[ntuple] Change entry handling in `RNTupleProcessor` to properly handle missing values by enirolf · Pull Request #19111 · root-project/root

enirolf · 2025-06-20T09:57:22Z

This PR adds a significant change to the way field values can be accessed from an RNTupleProcessor, and, under the hood, how the RNTupleProcessor handles the entries that manage these values. The motivation behind this change is that the current processor interface has two main shortcomings:

It is too flexible, allowing users to call GetPtr on the entry inside the event loop which is generally considered a bad practice.
It cannot properly handle values missing from entries as the result of an incomplete join or missing fields in subsequent chains.

To address these shortcomings, we introduce two new classes, the RNTupleProcessorEntry and the RNTupleProcessorOptionalPtr, which are described in more detail below. With the introduction of these classes, the use of the RNTupleModel is removed from the public interface entirely.

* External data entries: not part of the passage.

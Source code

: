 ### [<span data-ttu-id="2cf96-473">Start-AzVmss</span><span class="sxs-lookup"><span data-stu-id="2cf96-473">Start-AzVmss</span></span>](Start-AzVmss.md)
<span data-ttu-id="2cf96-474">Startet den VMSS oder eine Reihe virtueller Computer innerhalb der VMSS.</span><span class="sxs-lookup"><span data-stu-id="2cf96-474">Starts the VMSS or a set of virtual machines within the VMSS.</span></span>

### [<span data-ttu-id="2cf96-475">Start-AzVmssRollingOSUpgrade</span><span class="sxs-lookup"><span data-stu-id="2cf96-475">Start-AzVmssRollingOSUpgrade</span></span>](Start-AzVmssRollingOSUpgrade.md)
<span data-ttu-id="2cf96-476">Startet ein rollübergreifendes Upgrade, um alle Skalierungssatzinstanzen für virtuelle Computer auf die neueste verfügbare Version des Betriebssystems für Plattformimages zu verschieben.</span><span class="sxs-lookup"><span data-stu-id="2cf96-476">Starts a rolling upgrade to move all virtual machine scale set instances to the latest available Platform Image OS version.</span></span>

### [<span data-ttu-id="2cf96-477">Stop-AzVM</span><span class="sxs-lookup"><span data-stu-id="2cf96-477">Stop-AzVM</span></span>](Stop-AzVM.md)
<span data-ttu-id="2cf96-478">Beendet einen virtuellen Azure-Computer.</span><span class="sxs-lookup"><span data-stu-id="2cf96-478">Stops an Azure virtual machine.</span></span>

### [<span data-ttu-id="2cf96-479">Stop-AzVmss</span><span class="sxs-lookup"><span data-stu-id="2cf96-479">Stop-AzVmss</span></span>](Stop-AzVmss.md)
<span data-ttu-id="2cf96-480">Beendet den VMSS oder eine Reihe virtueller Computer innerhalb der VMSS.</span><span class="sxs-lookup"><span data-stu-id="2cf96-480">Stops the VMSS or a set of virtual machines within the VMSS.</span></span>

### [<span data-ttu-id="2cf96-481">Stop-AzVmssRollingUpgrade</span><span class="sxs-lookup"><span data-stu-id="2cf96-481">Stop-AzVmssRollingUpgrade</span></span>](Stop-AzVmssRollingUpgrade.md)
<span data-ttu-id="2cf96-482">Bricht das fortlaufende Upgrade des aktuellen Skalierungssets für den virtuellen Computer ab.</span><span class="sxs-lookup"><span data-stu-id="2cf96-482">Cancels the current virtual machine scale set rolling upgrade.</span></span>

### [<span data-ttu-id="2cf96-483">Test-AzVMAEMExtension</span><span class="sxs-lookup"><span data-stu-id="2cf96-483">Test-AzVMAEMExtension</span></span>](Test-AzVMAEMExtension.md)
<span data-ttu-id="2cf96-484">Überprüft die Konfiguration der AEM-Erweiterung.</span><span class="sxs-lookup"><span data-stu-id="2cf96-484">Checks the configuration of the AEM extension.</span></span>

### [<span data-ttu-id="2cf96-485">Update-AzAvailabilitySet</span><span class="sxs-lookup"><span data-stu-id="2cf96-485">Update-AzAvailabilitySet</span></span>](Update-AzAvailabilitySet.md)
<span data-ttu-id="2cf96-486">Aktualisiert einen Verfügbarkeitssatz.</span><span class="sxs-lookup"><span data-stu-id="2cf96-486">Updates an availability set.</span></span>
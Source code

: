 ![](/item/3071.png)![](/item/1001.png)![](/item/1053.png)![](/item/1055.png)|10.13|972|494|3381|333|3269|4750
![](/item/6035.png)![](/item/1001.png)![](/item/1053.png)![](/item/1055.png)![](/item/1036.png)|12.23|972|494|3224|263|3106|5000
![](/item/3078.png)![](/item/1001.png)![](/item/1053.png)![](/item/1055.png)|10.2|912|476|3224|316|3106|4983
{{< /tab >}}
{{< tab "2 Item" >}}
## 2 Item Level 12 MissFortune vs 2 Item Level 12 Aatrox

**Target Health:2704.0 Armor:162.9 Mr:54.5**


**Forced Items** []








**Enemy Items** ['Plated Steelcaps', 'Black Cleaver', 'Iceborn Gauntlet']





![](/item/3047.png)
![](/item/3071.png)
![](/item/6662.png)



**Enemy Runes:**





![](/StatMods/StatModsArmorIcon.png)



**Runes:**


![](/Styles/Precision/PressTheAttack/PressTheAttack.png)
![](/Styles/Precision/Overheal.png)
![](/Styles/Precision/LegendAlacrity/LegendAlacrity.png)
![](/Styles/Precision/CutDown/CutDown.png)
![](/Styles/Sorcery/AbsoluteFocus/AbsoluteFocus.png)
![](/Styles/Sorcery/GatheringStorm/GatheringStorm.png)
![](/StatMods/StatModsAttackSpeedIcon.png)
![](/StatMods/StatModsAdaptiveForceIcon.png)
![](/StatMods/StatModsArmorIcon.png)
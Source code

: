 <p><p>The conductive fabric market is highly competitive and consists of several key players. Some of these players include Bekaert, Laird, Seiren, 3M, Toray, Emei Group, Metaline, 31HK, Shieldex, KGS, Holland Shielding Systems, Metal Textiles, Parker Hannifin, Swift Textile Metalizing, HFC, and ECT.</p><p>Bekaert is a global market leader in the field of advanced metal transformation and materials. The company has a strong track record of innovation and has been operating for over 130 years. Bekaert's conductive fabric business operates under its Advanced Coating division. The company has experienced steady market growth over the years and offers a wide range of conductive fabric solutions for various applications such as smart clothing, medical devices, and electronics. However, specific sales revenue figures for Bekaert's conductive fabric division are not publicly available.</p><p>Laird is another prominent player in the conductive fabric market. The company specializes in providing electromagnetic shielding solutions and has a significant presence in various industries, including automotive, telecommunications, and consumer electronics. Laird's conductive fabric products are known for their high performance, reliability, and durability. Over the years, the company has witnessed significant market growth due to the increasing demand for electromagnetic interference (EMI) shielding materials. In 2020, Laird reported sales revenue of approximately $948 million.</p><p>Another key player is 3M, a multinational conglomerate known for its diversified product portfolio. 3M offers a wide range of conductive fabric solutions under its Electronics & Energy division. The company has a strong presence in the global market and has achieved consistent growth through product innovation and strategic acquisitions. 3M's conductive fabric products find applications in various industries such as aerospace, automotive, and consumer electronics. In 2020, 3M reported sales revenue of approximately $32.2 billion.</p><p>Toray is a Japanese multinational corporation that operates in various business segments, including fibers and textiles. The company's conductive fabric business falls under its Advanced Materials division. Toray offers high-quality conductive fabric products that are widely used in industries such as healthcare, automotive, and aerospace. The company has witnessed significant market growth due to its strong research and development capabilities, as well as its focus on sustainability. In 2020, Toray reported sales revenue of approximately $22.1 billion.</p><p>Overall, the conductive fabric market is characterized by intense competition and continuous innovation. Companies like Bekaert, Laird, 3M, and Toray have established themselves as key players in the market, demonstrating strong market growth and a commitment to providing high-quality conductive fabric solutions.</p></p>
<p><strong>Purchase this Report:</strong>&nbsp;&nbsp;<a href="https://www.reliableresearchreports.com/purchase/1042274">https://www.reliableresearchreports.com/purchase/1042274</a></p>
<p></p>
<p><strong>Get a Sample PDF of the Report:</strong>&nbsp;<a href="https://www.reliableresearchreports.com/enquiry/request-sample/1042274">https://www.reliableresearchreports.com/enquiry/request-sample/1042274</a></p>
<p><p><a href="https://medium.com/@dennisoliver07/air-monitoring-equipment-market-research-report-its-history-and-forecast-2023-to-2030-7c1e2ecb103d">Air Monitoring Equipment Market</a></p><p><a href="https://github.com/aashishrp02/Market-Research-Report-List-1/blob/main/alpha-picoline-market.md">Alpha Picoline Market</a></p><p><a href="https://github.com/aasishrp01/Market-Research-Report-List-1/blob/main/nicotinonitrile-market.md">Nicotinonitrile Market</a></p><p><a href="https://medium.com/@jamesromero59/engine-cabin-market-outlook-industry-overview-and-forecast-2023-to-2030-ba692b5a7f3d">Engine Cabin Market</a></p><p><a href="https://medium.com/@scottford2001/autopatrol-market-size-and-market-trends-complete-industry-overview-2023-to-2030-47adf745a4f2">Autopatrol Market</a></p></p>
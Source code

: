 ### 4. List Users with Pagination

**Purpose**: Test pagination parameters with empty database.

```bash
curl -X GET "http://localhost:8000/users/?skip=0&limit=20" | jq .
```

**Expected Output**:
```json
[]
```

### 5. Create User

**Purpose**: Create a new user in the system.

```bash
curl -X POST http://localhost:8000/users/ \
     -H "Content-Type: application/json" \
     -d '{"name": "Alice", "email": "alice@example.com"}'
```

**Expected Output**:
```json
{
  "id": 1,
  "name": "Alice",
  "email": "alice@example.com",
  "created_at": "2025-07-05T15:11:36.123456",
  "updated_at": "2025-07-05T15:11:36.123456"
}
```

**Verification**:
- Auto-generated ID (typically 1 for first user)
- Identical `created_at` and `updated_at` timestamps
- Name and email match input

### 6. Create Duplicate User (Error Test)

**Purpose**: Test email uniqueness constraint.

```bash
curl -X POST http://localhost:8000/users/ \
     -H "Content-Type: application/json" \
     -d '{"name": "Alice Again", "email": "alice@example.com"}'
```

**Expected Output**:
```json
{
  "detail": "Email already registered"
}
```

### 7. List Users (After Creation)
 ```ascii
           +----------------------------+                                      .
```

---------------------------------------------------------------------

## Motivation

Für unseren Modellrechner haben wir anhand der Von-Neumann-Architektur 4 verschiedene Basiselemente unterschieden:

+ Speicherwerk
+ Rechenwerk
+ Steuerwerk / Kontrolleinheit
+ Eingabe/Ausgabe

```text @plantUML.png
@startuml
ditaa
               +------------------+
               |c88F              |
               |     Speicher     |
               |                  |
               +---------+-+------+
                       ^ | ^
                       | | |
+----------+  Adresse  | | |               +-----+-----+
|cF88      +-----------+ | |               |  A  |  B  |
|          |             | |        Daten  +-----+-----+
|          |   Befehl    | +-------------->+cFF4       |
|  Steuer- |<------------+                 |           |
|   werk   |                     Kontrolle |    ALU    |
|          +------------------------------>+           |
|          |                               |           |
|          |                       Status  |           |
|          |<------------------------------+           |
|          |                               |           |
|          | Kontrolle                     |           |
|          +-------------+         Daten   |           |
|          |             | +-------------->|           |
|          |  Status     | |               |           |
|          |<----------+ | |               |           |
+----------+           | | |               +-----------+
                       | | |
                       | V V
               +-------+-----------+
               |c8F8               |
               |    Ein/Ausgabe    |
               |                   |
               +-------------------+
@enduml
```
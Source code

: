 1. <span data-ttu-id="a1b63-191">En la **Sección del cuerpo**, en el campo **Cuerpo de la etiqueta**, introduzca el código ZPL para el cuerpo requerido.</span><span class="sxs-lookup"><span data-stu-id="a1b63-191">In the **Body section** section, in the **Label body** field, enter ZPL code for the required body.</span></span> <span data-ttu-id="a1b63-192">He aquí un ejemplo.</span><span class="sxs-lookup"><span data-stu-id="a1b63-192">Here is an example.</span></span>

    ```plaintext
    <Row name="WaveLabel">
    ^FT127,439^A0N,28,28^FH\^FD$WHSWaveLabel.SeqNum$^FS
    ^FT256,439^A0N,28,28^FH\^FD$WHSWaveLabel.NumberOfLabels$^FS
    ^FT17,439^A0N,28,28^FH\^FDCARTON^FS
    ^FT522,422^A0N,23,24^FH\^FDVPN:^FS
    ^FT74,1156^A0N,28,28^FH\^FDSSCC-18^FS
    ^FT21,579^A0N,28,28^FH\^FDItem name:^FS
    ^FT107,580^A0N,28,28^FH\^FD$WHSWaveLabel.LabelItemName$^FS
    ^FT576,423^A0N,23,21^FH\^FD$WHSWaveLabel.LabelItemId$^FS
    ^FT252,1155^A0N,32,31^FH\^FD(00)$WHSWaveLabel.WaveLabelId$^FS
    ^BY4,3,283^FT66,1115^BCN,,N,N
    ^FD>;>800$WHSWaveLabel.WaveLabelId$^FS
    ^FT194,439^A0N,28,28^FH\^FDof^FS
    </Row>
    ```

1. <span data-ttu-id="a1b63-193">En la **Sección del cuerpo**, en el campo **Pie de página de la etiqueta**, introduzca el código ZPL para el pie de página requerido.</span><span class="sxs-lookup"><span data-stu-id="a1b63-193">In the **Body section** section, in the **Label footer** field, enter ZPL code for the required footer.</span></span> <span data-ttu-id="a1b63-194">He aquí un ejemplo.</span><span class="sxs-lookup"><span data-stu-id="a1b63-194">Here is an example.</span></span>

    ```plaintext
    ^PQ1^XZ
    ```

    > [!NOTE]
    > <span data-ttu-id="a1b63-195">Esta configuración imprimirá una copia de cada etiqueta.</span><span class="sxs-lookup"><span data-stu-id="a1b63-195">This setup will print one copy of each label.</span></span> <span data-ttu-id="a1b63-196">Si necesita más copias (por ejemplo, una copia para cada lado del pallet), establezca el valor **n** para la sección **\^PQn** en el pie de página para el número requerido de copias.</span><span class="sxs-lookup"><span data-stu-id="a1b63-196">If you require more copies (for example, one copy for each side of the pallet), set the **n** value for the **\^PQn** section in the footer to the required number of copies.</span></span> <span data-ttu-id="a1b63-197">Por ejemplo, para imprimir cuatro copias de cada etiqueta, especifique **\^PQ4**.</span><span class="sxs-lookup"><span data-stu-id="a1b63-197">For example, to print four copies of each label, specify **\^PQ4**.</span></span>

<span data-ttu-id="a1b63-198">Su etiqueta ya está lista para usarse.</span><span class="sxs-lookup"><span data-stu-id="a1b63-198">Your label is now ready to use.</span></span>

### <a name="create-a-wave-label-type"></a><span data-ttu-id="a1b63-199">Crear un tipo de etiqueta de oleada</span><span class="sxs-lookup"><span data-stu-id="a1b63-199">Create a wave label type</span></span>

The changes in this PR are also in preparation of the use of the RNTupleProcessor as an RDataFrame data source. A minimal working example has been developed to validate that this new RNTupleProcessor interface is compatible with the abstract interface of RDataSource.

The RNTupleProcessorEntry

The RNTupleProcessorEntry is an internal class that largely mirrors the REntry interface, but with additional functionality for the RNTupleProcessor. Most notably, fields and their values present in the entry have a notion of validity. Only when a field is valid, its value can be read.

In addition, it keeps track of which fields are auxiliary if a join operation is involved. This is needed in order to properly resolve from which underlying RNTuple the field data should be read. Since the RNTupleProcessor is composable, this is also relevant for the chain-based processor.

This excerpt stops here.